"Why Can't I Be Different and Original . . . Like Everybody Else?" - Viv Stanshall
Tuesday, March 08, 2005
The Unsellable Condo in Vinings is now back on the market. Remember the UCV? Well, I stopped by Coldwell Banker today, and gave the realtor a key, signed way too much paperwork, and now it's back on the market again. Wanna buy a condo?
I stopped at the condo on the way home from work, first time since last December, just to see how the place was holding up. It wasn't looking very good. They're apparently in the middle of some sort of repair and painting project, so each building looks half unfinished. Plus they apparently dug up the parking lot in front of my building for some reason and left bare gravel where the asphalt once was. U-G-L-Y. I think it's going to be on the market for a while again.
On top of that, the unit right next door to mine is also apparently now up for sale, if the "For Sale" in the window is any indication. So not only is it a hard sell to start with, but now my vacant unit has to compete with a fully furnished unit right next door.
Actually, it's hard to believe that I actually lived there once. It now seems so . . . well, not me. So I ask you, what has changed? The building . . . or me?
Before Coldwell Banker, I had lunch with sensei. He shared this exchange of letters with me, which I am now sharing it with you:
Dear Sensei:
I am working up a presentation and I have run into the question as to whether "Original Nature" and "Buddha-Nature" are one and the same. I believe they are but I can't find a source that directly says they are. Can these terms be used interchangeably? If the answer is very complex, I believe I will leave it out of my presentation at this time. If the answer is both yes and no, as so many answers are, I can live with that. If the answer is silence that will be really interesting. In any event...thank you for reading this.
Gassho,
D.
Very good, Don; you will do well in your presentation.
Yes, these are virtually interchangeable, and should not be a source of confusion or debate. The former is actual while the latter is also a matter of right aspiration or view.
The buddha in buddhanature is not the historical Buddha (thus no capital) but it means "awakened nature," the same awakening that Buddha experienced and is innate in all human beings, though not in all sentient beings.

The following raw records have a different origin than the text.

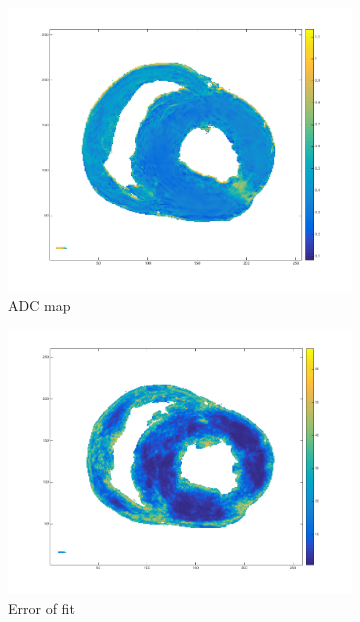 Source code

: \begin{figure}[h!]
    \centering
    \begin{subfigure}{.31\textwidth}
        \includegraphics[width=\textwidth]{figures/pig2_adc_31}
        \caption{ADC map}
        \label{fig:pig2_adc}
    \end{subfigure}
    \begin{subfigure}{.31\textwidth}
        \includegraphics[width=\textwidth]{figures/pig2_err_31}
        \caption{Error of fit}
        \label{fig:pig2_err}
    \end{subfigure}
    \begin{subfigure}{.31\textwidth}

\end{subfigure}
\end{figure}
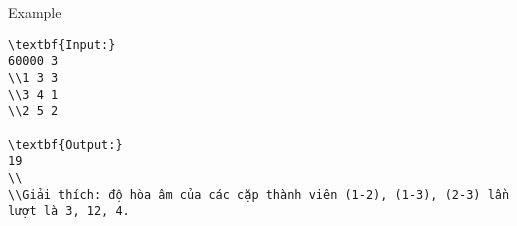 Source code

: Example  
\begin{verbatim}
\textbf{Input:}
60000 3
\\1 3 3
\\3 4 1
\\2 5 2

\textbf{Output:}
19
\\
\\Giải thích: độ hòa âm của các cặp thành viên (1-2), (1-3), (2-3) lần lượt là 3, 12, 4. \end{verbatim} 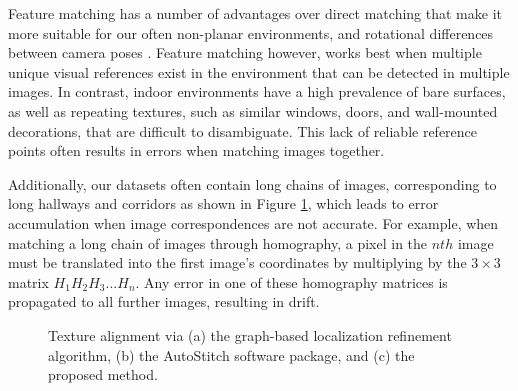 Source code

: \documentclass[]{spie}  %
\begin{document}
Feature matching has a number of advantages over direct matching that
make it more suitable for our often non-planar environments, and
rotational differences between camera poses
\cite{szeliski2006image}. Feature matching however, works best when
multiple unique visual references exist in the environment that can be
detected in multiple images. In contrast, indoor environments have a
high prevalence of bare surfaces, as well as repeating textures, such
as similar windows, doors, and wall-mounted decorations, that are
difficult to disambiguate. This lack of reliable reference points
often results in errors when matching images together.

Additionally, our datasets often contain long chains of images,
corresponding to long hallways and corridors as shown in Figure
\ref{fig:mosaic3D}, which leads to error accumulation when image
correspondences are not accurate. For example, when matching a long
chain of images through homography, a pixel in the $nth$ image must be
translated into the first image's coordinates by multiplying by the
$3\times3$ matrix $H_1 H_2 H_3 ... H_n$. Any error in one of these
homography matrices is propagated to all further images, resulting in
drift.

\begin{figure}
  \centering {}

  \centering {}

  \centering {}

  \caption{Texture alignment via (a) the graph-based localization
    refinement algorithm, (b) the AutoStitch software package, and (c)
    the proposed method.}
  \label{fig:mosaic3D}
\end{figure}
\end{document}
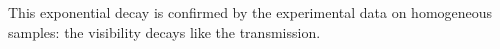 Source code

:This exponential decay is confirmed by the experimental data on homogeneous samples: the visibility decays like the transmission. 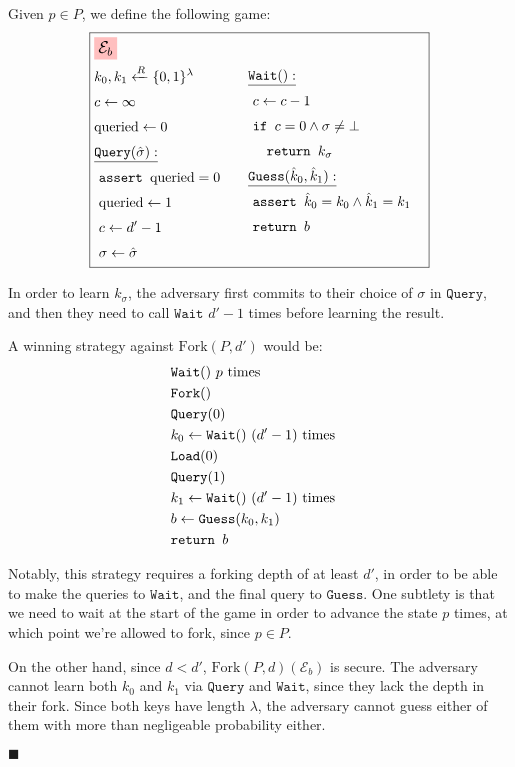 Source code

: Given $p \in P$, we define the following game:
$$
\boxed{
\begin{aligned}
&\colorbox{pink}{\large $\mathcal{E}_b$}\cr
&\begin{aligned}
    &k_0, k_1 \xleftarrow{R} \{0, 1\}^\lambda\cr
    &c \gets \infty\cr
    &\text{queried} \gets 0\cr
    &\underline{\texttt{Query}(\hat{\sigma}):}\cr
    &\ \texttt{assert } \text{queried} = 0\cr
    &\ \text{queried} \gets 1\cr
    &\ c \gets d' - 1\cr
    &\ \sigma \gets \hat{\sigma}
\end{aligned}
&\begin{aligned}
    &\underline{\texttt{Wait}():}\cr
    &\ c \gets c - 1\cr
    &\ \texttt{if } c = 0 \land \sigma \neq \bot\cr
    &\ \quad \texttt{return } k_\sigma\cr
    &\underline{\texttt{Guess}(\hat{k}_0, \hat{k}_1):}\cr
    &\ \texttt{assert } \hat{k}_0 = k_0 \land \hat{k}_1 = k_1\cr
    &\ \texttt{return } b\cr
    &\cr
\end{aligned}\cr
\end{aligned}
}
$$

In order to learn $k_\sigma$, the adversary first commits to their choice
of $\sigma$ in $\texttt{Query}$, and then they need to call $\texttt{Wait}$
$d' - 1$
times before learning the result.

A winning strategy against $\text{Fork}(P, d')$ would be:
$$
\begin{aligned}
&\texttt{Wait}()\ p \text{ times}\cr
&\texttt{Fork}()\cr
&\texttt{Query}(0)\cr
&k_0 \gets \texttt{Wait}()\ (d' - 1) \text{ times}\cr
&\texttt{Load}(0)\cr
&\texttt{Query}(1)\cr
&k_1 \gets \texttt{Wait}()\ (d' - 1) \text{ times}\cr
&b \gets \texttt{Guess}(k_0, k_1)\cr
&\texttt{return } b\cr
\end{aligned}
$$

Notably, this strategy requires a forking depth of at least $d'$,
in order to be able to make the queries to $\texttt{Wait}$,
and the final query to $\texttt{Guess}$.
One subtlety is that we need to wait at the start of the game in order
to advance the state $p$ times, at which point we're allowed to fork,
since $p \in P$.

On the other hand, since $d < d'$, $\text{Fork}(P, d)(\mathcal{E}_b)$
is secure.
The adversary cannot learn both $k_0$ and $k_1$ via $\texttt{Query}$
and $\texttt{Wait}$, since they lack the depth in their fork.
Since both keys have length $\lambda$, the adversary cannot guess
either of them with more than negligeable probability either.


$\blacksquare$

The original nature is that which we share with all sentient beings, and would be analogous to "somokushin," or hridaya in Sanskrit, the "mind of grass and trees" expounded by Master Dogen in "Hotsu-Bodaishin, Establishment of the Bodhi-Mind," chapter #70 Shobogenzo (Nishijima and Cross) Book 3, P.265. This in my opinion is one of the most important fascicles of Master Dogen, clarifying the Buddhist theoretical underpinnings of reality.
Beings with innate buddhanature do not necessarily know it. This means they have not awakened to it, but the original nature is there. Buddhanature is meaningless for all practical purposes unless one awakens to it. Original nature is skewed toward realization of buddhanature but will not necessarily realize it in this lifetime.
Another fascicle, "Bussho, Buddha-Nature," #22, Book 3, p. 1, you should probably read to understand buddhanature as action, not as a static state of existence.